Predicting Thyrotoxicosis in Patients Using a Set of Routine Tests: Adding their Rate of Annual Time-Series Variations to Self-Organizing Map-Based Predictive Model Improves Diagnostic Accuracy
Sorama Aoki, Sono Nishizaka, Kenichi Sato, Kenji Hoshi, Junko Kawakami, Kouki Mori, Yoshinori Nakagawa, Wataru Hida, Katsumi Yoshida
DOI: http://dx.doi.org/10.154392015399
Citation: Position Papers of the 2015 Federated Conference on Computer Science and Information Systems, M. Ganzha, L. Maciaszek, M. Paprzycki (eds). ACSIS, Vol. 6, pages 3–9 (2015)

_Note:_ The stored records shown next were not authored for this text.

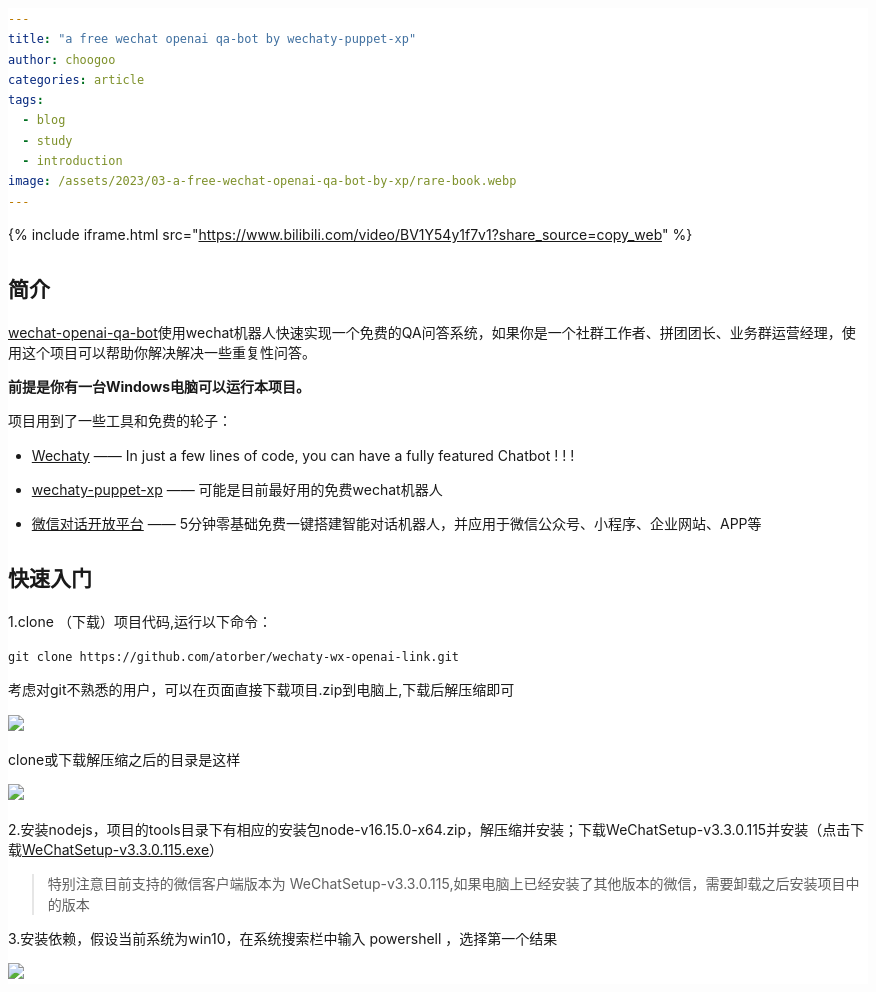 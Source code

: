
 ```yaml
---
title: "a free wechat openai qa-bot by wechaty-puppet-xp"
author: choogoo
categories: article
tags:
  - blog
  - study
  - introduction
image: /assets/2023/03-a-free-wechat-openai-qa-bot-by-xp/rare-book.webp
---
```


{% include iframe.html src="https://www.bilibili.com/video/BV1Y54y1f7v1?share_source=copy_web" %}

## 简介

[wechat-openai-qa-bot](https://github.com/choogoo/wechat-openai-qa-bot)使用wechat机器人快速实现一个免费的QA问答系统，如果你是一个社群工作者、拼团团长、业务群运营经理，使用这个项目可以帮助你解决解决一些重复性问答。

**前提是你有一台Windows电脑可以运行本项目。**

项目用到了一些工具和免费的轮子：

- [Wechaty](https://wechaty.js.org/) —— In just a few lines of code, you can have a fully featured
Chatbot  !  !  !

- [wechaty-puppet-xp](https://github.com/atorber/puppet-xp) —— 可能是目前最好用的免费wechat机器人

- [微信对话开放平台](https://openai.weixin.qq.com/) —— 5分钟零基础免费一键搭建智能对话机器人，并应用于微信公众号、小程序、企业网站、APP等

## 快速入门

1.clone （下载）项目代码,运行以下命令：

  ```Shell
  git clone https://github.com/atorber/wechaty-wx-openai-link.git
  ```

  考虑对git不熟悉的用户，可以在页面直接下载项目.zip到电脑上,下载后解压缩即可

  <img src="https://user-images.githubusercontent.com/104893934/167073011-7dd7b652-d384-4ac4-8adb-fba385f24981.png" width="60%">

  clone或下载解压缩之后的目录是这样

  <img src="https://user-images.githubusercontent.com/104893934/167073103-dfe07476-eb38-4bd9-9f57-2485fdb470eb.png" width="60%">

2.安装nodejs，项目的tools目录下有相应的安装包node-v16.15.0-x64.zip，解压缩并安装；下载WeChatSetup-v3.3.0.115并安装（点击下载[WeChatSetup-v3.3.0.115.exe](https://github.com/wechaty/wechaty-puppet-xp/releases/download/v0.5/WeChatSetup-v3.3.0.115.exe)）

> 特别注意目前支持的微信客户端版本为 WeChatSetup-v3.3.0.115,如果电脑上已经安装了其他版本的微信，需要卸载之后安装项目中的版本

3.安装依赖，假设当前系统为win10，在系统搜索栏中输入 powershell ，选择第一个结果

<img src="https://user-images.githubusercontent.com/104893934/167073290-2dbbf1b8-68fd-4588-b583-5336e934affc.png" width="60%">
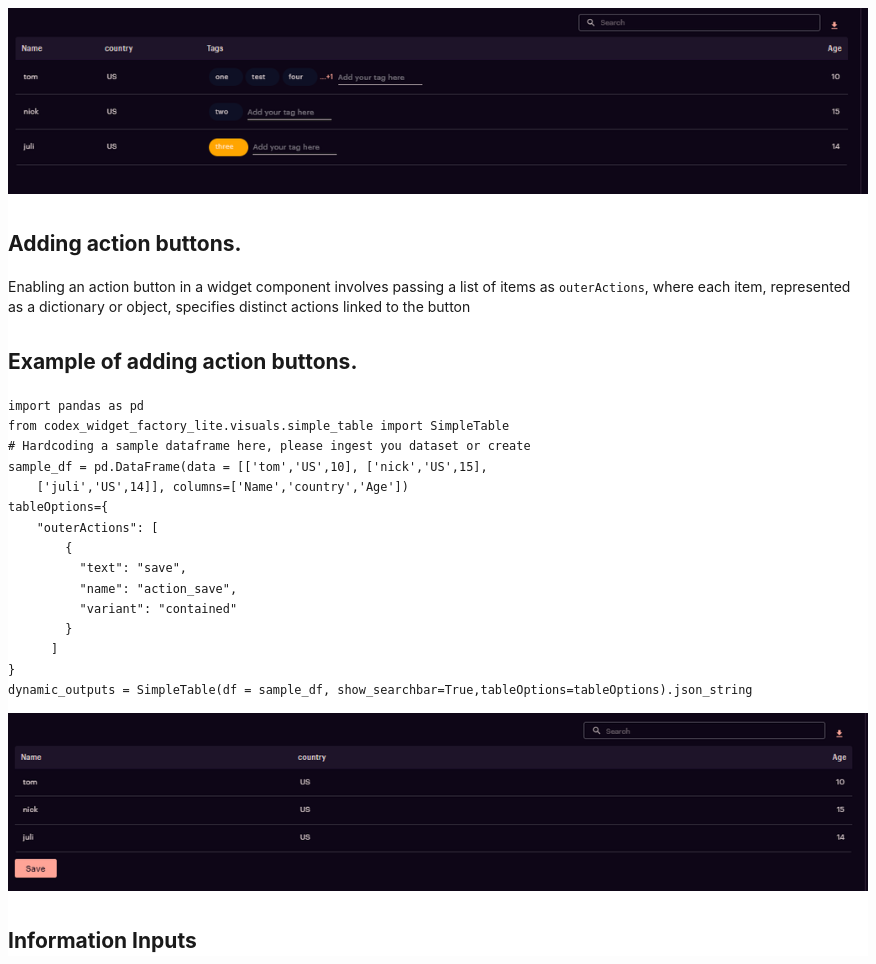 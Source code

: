 ![Simple table](./images/simple_table_custom_tags.png)


## Adding action buttons.

Enabling an action button in a widget component involves passing a list of items as `outerActions`, where each item, represented as a dictionary or object, specifies distinct actions linked to the button

## Example of adding action buttons.
```
import pandas as pd
from codex_widget_factory_lite.visuals.simple_table import SimpleTable
# Hardcoding a sample dataframe here, please ingest you dataset or create
sample_df = pd.DataFrame(data = [['tom','US',10], ['nick','US',15],
    ['juli','US',14]], columns=['Name','country','Age'])
tableOptions={
    "outerActions": [
        {
          "text": "save",
          "name": "action_save",
          "variant": "contained"
        }
      ]
}
dynamic_outputs = SimpleTable(df = sample_df, show_searchbar=True,tableOptions=tableOptions).json_string
```

![Simple table](./images/simple_table_with_actionbtn.png)

## Information Inputs
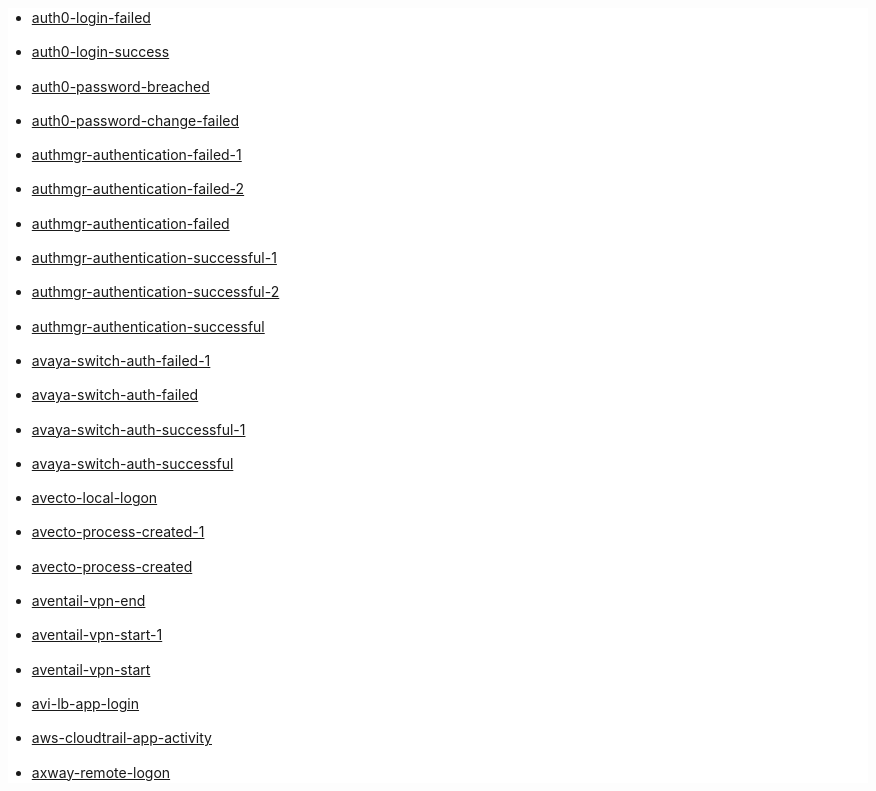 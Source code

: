 * [auth0-login-failed](https://github.com/ExabeamLabs/Content-Doc/search?q=auth0-login-failed)

* [auth0-login-success](https://github.com/ExabeamLabs/Content-Doc/search?q=auth0-login-success)

* [auth0-password-breached](https://github.com/ExabeamLabs/Content-Doc/search?q=auth0-password-breached)

* [auth0-password-change-failed](https://github.com/ExabeamLabs/Content-Doc/search?q=auth0-password-change-failed)

* [authmgr-authentication-failed-1](https://github.com/ExabeamLabs/Content-Doc/search?q=authmgr-authentication-failed-1)

* [authmgr-authentication-failed-2](https://github.com/ExabeamLabs/Content-Doc/search?q=authmgr-authentication-failed-2)

* [authmgr-authentication-failed](https://github.com/ExabeamLabs/Content-Doc/search?q=authmgr-authentication-failed)

* [authmgr-authentication-successful-1](https://github.com/ExabeamLabs/Content-Doc/search?q=authmgr-authentication-successful-1)

* [authmgr-authentication-successful-2](https://github.com/ExabeamLabs/Content-Doc/search?q=authmgr-authentication-successful-2)

* [authmgr-authentication-successful](https://github.com/ExabeamLabs/Content-Doc/search?q=authmgr-authentication-successful)

* [avaya-switch-auth-failed-1](https://github.com/ExabeamLabs/Content-Doc/search?q=avaya-switch-auth-failed-1)

* [avaya-switch-auth-failed](https://github.com/ExabeamLabs/Content-Doc/search?q=avaya-switch-auth-failed)

* [avaya-switch-auth-successful-1](https://github.com/ExabeamLabs/Content-Doc/search?q=avaya-switch-auth-successful-1)

* [avaya-switch-auth-successful](https://github.com/ExabeamLabs/Content-Doc/search?q=avaya-switch-auth-successful)

* [avecto-local-logon](https://github.com/ExabeamLabs/Content-Doc/search?q=avecto-local-logon)

* [avecto-process-created-1](https://github.com/ExabeamLabs/Content-Doc/search?q=avecto-process-created-1)

* [avecto-process-created](https://github.com/ExabeamLabs/Content-Doc/search?q=avecto-process-created)

* [aventail-vpn-end](https://github.com/ExabeamLabs/Content-Doc/search?q=aventail-vpn-end)

* [aventail-vpn-start-1](https://github.com/ExabeamLabs/Content-Doc/search?q=aventail-vpn-start-1)

* [aventail-vpn-start](https://github.com/ExabeamLabs/Content-Doc/search?q=aventail-vpn-start)

* [avi-lb-app-login](https://github.com/ExabeamLabs/Content-Doc/search?q=avi-lb-app-login)

* [aws-cloudtrail-app-activity](https://github.com/ExabeamLabs/Content-Doc/search?q=aws-cloudtrail-app-activity)

* [axway-remote-logon](https://github.com/ExabeamLabs/Content-Doc/search?q=axway-remote-logon)
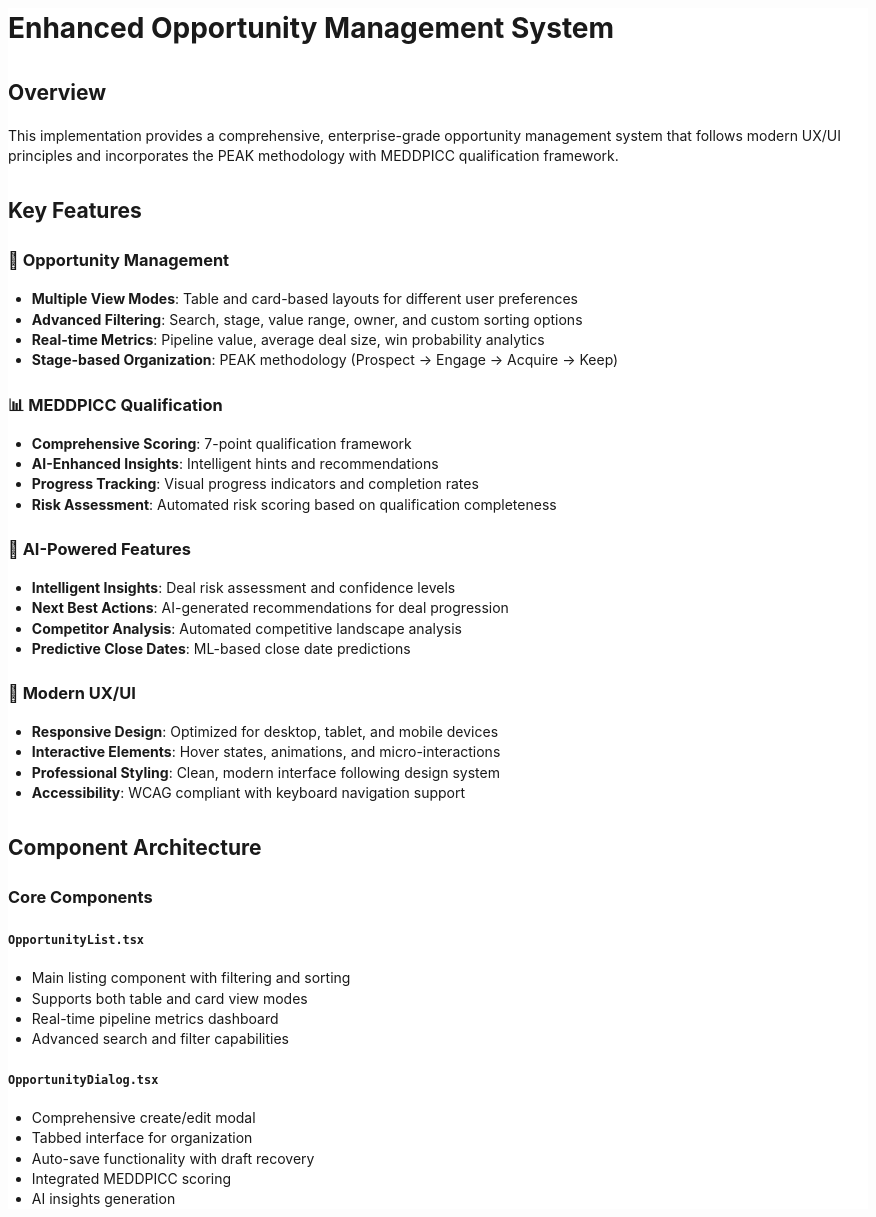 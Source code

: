 # Enhanced Opportunity Management System

## Overview

This implementation provides a comprehensive, enterprise-grade opportunity management system that follows modern UX/UI principles and incorporates the PEAK methodology with MEDDPICC qualification framework.

## Key Features

### 🎯 **Opportunity Management**
- **Multiple View Modes**: Table and card-based layouts for different user preferences
- **Advanced Filtering**: Search, stage, value range, owner, and custom sorting options
- **Real-time Metrics**: Pipeline value, average deal size, win probability analytics
- **Stage-based Organization**: PEAK methodology (Prospect → Engage → Acquire → Keep)

### 📊 **MEDDPICC Qualification**
- **Comprehensive Scoring**: 7-point qualification framework
- **AI-Enhanced Insights**: Intelligent hints and recommendations
- **Progress Tracking**: Visual progress indicators and completion rates
- **Risk Assessment**: Automated risk scoring based on qualification completeness

### 🤖 **AI-Powered Features**
- **Intelligent Insights**: Deal risk assessment and confidence levels
- **Next Best Actions**: AI-generated recommendations for deal progression
- **Competitor Analysis**: Automated competitive landscape analysis
- **Predictive Close Dates**: ML-based close date predictions

### 📱 **Modern UX/UI**
- **Responsive Design**: Optimized for desktop, tablet, and mobile devices
- **Interactive Elements**: Hover states, animations, and micro-interactions
- **Professional Styling**: Clean, modern interface following design system
- **Accessibility**: WCAG compliant with keyboard navigation support

## Component Architecture

### Core Components

#### `OpportunityList.tsx`
- Main listing component with filtering and sorting
- Supports both table and card view modes
- Real-time pipeline metrics dashboard
- Advanced search and filter capabilities

#### `OpportunityDialog.tsx`
- Comprehensive create/edit modal
- Tabbed interface for organization
- Auto-save functionality with draft recovery
- Integrated MEDDPICC scoring
- AI insights generation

Abstract. Difficulties have been associated with accurately diagnosing patients with thyroid dysfunction (PTD); however, measuring thyroid hormone levels in all individuals is challenging. We successfully constructed a prediction model for PTD by adopting pattern recognition methods using a combination of six routine laboratory tests, and identified 21 new PTD using our screening method, which was executed at two health check-up centers. In the present study, we newly introduced time-series variations in routine tests as additional parameters in order to develop the model by eliminating the influence of individual differences in routine tests. We constructed self-organizing maps (SOM) using the time-series traceable data of 13 PTD and 45 healthy individuals. We then investigated the locations of 140 projected false positives in our previous study on SOM and found that the number of false positives markedly decreased, thereby demonstrating the progression of our new model.